= Task goal =
Within the lines below, find those that hold the string "info" and copy each one.

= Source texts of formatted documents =
>>

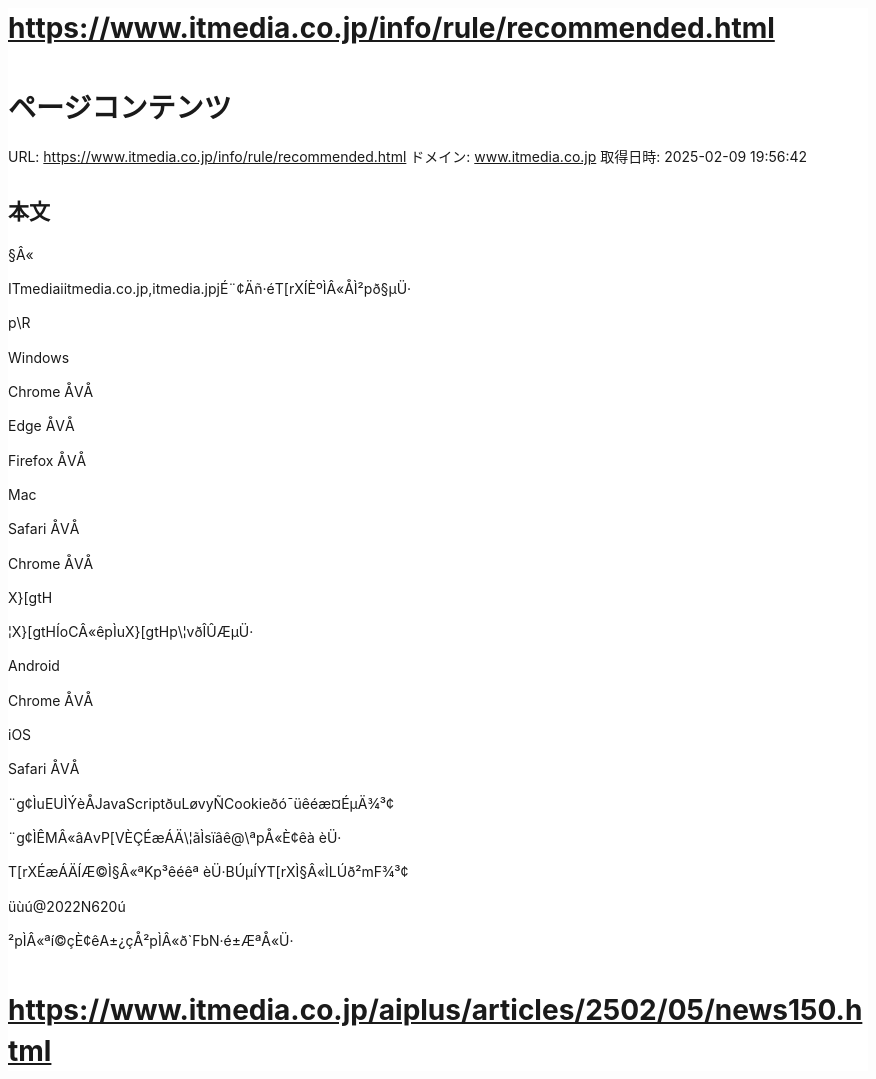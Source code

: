 

# https://www.itmedia.co.jp/info/rule/recommended.html

# ページコンテンツ
URL: https://www.itmedia.co.jp/info/rule/recommended.html
ドメイン: www.itmedia.co.jp
取得日時: 2025-02-09 19:56:42

## 本文

§Â«

ITmediaiitmedia.co.jp,itmedia.jpjÉ¨¢Äñ·éT[rXÍÈºÌÂ«ÅÌ²pð§µÜ·

p\R

Windows

Chrome ÅVÅ

Edge ÅVÅ

Firefox ÅVÅ

Mac

Safari ÅVÅ

Chrome ÅVÅ

X}[gtH

¦X}[gtHÍoCÂ«êpÌuX}[gtHp\¦vðÎÛÆµÜ·

Android

Chrome ÅVÅ

iOS

Safari ÅVÅ

¨g¢ÌuEUÌÝèÅJavaScriptðuLøvyÑCookieðó¯üêéæ¤ÉµÄ­¾³¢

¨g¢ÌÊMÂ«âAvP[VÈÇÉæÁÄ\¦ãÌsïâê@\ªpÅ«È¢êà èÜ·

T[rXÉæÁÄÍÆ©Ì§Â«ªKp³êéêª èÜ·BÚµ­ÍYT[rXÌ§Â«ÌLÚð²mF­¾³¢

üùú@2022N620ú

²pÌÂ«ªí©çÈ¢êA±¿çÅ²pÌÂ«ð`FbN·é±ÆªÅ«Ü·



# https://www.itmedia.co.jp/aiplus/articles/2502/05/news150.html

<<

= Exercise result =
# https://www.itmedia.co.jp/info/rule/recommended.html
URL: https://www.itmedia.co.jp/info/rule/recommended.html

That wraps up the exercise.